Sunday, January 13, 2013

Basketball Analytics and the 2012-2013 Season

Just as professional baseball underwent a statistical revolution leading to new concepts advanced in the book and movie "Moneyball", so has basketball.  Coaches who ignore quantitative information in teaching and strategy simply do not give their players and teams the best chance to win.

Perhaps the greatest innovator/pioneer in the field of basketball analytics is Dean Oliver. Oliver is the embodiment of the "Age of the Geek" philosophy.

His greatest contribution to the field comes from his "big four" of basketball success, the dominance of shooting percentage, offensive rebounding, turnovers, and free throws attempted.  The former reflects both skill and shot quality, turnovers relate to both decision-making and execution, and offensive rebounding and free throws reflect attack aggressiveness. For example, one reason Dean Smith favored a more controlled offense was that pure transition basketball doesn't allow the defense to get back and foul!

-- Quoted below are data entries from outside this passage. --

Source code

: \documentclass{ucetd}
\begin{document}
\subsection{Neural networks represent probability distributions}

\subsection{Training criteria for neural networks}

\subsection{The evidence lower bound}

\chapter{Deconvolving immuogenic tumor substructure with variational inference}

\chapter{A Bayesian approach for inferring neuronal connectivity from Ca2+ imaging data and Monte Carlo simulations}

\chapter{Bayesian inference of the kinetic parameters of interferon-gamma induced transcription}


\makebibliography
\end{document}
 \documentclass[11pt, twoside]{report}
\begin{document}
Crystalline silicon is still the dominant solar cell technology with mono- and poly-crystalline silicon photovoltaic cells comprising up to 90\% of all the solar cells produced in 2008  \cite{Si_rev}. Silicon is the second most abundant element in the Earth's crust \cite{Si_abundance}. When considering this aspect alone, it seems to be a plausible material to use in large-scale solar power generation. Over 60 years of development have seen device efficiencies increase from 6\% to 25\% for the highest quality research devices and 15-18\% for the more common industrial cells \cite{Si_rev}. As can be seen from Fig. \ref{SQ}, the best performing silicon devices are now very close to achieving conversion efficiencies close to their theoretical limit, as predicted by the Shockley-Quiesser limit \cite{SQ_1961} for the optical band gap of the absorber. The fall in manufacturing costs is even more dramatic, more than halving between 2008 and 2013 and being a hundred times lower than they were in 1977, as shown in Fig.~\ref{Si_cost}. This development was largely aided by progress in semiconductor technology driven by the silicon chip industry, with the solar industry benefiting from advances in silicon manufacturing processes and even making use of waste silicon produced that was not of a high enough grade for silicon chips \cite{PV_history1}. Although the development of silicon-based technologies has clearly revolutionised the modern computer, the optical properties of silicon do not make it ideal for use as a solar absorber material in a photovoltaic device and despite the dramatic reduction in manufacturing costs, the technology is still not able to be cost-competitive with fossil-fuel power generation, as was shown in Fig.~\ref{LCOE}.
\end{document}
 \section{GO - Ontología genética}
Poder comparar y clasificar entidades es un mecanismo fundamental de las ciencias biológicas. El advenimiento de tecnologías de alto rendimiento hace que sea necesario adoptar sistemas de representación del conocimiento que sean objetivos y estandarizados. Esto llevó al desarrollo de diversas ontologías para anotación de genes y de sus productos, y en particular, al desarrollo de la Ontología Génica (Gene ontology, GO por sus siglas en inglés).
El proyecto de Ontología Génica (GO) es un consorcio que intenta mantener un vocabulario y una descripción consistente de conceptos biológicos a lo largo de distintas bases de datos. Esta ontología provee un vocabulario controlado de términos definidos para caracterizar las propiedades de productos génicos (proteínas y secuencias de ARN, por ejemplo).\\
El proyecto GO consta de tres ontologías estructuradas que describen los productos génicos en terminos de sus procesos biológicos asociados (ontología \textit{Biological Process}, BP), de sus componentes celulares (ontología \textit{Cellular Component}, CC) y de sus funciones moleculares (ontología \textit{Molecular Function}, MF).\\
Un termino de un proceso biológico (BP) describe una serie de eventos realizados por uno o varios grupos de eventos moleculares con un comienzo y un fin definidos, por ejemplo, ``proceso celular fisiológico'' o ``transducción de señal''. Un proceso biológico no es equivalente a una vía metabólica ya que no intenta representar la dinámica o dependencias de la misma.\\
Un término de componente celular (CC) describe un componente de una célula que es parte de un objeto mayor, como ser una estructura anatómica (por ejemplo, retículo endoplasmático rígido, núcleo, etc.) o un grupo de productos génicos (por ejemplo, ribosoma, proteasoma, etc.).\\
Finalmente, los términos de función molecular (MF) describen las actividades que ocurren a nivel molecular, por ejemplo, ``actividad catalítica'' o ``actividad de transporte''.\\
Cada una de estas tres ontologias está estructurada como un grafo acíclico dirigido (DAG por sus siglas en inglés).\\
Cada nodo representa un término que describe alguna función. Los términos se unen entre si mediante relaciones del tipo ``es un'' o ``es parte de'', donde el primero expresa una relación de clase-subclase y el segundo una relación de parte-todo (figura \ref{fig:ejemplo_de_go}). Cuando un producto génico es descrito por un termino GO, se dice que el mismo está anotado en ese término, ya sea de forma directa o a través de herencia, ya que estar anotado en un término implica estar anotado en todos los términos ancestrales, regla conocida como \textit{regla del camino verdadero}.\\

Melrose has a chance to build on the past two victories as they approach the halfway mark of the season. In the past two games, the Lady Raiders shot 52 percent and 42 percent respectively. At the NBA level, the team with the higher shooting percentage wins a remarkable 79 percent of the games. Conversely, the next two factors, offensive rebounding and turnovers create severe risk for Melrose. In the last game, Melrose committed 32 turnovers and allowed 21 offensive rebounds. One cannot expect most opponents to have such low offensive efficiency as to make those statistics moot.

Basketball is a thinking person's game that requires both "deliberate practice" but a high level of commitment to "do the next right thing right."  Melrose has the athletes who can succeed with a consistent process.